### Exercise instructions:
Print nothing but the lines below starting at the line that holds "For those who" and ending at the line that holds "Let’s talk about", including both, each exactly as written.

### The data:
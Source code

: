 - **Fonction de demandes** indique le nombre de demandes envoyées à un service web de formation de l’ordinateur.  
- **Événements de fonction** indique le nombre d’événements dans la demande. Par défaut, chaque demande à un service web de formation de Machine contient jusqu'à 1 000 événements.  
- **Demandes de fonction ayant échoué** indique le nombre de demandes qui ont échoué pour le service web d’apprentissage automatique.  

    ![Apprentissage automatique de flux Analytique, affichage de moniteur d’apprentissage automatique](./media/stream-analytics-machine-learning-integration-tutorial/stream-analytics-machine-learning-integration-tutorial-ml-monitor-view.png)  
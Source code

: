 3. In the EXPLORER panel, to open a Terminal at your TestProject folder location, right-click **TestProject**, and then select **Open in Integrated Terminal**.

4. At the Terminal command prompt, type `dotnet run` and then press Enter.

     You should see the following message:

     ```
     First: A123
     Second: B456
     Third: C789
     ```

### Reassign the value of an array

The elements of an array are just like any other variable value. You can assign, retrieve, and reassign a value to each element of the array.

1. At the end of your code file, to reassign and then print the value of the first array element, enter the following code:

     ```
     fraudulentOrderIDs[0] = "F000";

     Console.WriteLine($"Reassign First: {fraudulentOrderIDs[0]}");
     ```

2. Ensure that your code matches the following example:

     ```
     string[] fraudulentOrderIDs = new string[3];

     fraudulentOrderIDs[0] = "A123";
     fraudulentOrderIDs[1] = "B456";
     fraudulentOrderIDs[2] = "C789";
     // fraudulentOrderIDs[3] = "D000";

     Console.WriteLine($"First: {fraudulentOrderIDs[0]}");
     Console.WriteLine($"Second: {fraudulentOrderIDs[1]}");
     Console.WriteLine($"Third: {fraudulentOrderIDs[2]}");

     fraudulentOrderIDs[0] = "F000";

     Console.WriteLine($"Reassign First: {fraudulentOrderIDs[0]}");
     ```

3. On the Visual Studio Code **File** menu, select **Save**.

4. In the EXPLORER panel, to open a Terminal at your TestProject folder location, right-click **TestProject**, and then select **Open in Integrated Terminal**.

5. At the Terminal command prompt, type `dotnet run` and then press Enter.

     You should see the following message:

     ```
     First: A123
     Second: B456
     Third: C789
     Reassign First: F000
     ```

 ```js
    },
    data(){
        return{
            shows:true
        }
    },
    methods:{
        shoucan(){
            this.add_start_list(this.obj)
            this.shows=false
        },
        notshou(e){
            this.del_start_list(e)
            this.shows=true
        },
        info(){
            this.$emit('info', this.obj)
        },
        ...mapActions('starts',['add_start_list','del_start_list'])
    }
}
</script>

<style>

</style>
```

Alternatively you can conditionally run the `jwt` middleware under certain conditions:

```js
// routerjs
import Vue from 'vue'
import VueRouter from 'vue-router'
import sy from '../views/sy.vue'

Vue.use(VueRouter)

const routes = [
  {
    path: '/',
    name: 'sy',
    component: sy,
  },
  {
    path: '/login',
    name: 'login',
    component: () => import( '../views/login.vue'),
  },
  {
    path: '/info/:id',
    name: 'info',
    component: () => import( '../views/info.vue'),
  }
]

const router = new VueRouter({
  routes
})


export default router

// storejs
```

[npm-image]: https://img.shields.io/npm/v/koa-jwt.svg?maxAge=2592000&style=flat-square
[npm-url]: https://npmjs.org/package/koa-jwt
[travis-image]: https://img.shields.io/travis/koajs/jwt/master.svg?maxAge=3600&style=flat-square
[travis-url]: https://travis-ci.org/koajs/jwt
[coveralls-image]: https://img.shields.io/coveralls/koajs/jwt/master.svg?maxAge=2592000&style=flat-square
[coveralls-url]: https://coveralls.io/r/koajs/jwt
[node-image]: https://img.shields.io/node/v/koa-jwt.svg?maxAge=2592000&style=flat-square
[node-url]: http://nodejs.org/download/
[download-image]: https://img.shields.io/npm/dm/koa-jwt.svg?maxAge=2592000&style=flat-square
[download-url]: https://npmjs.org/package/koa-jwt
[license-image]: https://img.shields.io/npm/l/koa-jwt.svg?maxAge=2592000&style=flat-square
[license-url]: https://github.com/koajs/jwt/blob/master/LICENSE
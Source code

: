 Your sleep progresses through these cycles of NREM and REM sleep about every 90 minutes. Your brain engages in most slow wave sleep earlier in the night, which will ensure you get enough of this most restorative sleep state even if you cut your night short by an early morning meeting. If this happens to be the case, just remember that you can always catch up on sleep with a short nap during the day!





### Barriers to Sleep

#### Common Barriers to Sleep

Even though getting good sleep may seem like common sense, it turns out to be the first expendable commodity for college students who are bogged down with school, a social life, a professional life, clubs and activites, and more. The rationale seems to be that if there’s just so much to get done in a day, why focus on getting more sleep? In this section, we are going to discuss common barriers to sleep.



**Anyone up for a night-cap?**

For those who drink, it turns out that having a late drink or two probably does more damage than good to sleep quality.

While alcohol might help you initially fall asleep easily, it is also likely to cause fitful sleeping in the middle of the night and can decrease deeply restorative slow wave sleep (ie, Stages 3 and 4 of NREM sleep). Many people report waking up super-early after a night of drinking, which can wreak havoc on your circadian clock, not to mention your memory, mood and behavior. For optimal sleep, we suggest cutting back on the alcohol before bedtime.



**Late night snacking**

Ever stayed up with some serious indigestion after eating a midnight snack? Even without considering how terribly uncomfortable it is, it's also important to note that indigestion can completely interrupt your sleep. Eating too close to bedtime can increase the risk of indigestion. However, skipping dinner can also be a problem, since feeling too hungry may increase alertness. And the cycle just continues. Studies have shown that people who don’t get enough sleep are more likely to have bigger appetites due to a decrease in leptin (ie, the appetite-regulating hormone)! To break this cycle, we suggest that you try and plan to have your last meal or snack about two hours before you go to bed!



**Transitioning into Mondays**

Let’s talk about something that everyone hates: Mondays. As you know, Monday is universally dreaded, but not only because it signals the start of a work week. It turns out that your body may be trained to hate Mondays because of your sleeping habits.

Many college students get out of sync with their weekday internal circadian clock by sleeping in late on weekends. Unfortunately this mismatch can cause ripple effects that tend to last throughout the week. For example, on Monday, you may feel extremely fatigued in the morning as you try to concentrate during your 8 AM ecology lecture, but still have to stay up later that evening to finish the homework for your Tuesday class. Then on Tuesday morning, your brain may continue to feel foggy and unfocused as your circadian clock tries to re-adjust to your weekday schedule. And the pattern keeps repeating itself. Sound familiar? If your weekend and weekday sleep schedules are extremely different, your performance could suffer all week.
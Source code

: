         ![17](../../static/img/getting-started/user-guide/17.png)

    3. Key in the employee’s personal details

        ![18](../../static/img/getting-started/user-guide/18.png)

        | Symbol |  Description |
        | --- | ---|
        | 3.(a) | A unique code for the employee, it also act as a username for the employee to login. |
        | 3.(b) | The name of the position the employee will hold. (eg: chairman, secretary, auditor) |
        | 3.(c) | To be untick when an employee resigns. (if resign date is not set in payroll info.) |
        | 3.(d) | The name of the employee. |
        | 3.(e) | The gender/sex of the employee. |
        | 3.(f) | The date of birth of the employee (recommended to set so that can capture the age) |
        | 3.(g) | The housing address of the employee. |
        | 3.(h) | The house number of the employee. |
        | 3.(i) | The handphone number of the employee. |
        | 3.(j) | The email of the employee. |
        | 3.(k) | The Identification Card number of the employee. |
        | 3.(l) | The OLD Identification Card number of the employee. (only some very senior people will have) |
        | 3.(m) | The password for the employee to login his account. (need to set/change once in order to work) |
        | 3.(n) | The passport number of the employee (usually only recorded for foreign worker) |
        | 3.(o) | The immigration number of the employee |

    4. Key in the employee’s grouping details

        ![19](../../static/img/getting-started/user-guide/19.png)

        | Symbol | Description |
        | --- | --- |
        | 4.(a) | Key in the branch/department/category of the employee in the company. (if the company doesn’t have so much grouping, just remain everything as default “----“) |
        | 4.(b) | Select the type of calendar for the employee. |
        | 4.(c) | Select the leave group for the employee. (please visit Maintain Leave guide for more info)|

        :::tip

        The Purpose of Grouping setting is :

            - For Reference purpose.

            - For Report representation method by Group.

### Task response:
For those who drink, it turns out that having a late drink or two probably does more damage than good to sleep quality.

While alcohol might help you initially fall asleep easily, it is also likely to cause fitful sleeping in the middle of the night and can decrease deeply restorative slow wave sleep (ie, Stages 3 and 4 of NREM sleep). Many people report waking up super-early after a night of drinking, which can wreak havoc on your circadian clock, not to mention your memory, mood and behavior. For optimal sleep, we suggest cutting back on the alcohol before bedtime.



**Late night snacking**

Ever stayed up with some serious indigestion after eating a midnight snack? Even without considering how terribly uncomfortable it is, it's also important to note that indigestion can completely interrupt your sleep. Eating too close to bedtime can increase the risk of indigestion. However, skipping dinner can also be a problem, since feeling too hungry may increase alertness. And the cycle just continues. Studies have shown that people who don’t get enough sleep are more likely to have bigger appetites due to a decrease in leptin (ie, the appetite-regulating hormone)! To break this cycle, we suggest that you try and plan to have your last meal or snack about two hours before you go to bed!



**Transitioning into Mondays**

Let’s talk about something that everyone hates: Mondays. As you know, Monday is universally dreaded, but not only because it signals the start of a work week. It turns out that your body may be trained to hate Mondays because of your sleeping habits.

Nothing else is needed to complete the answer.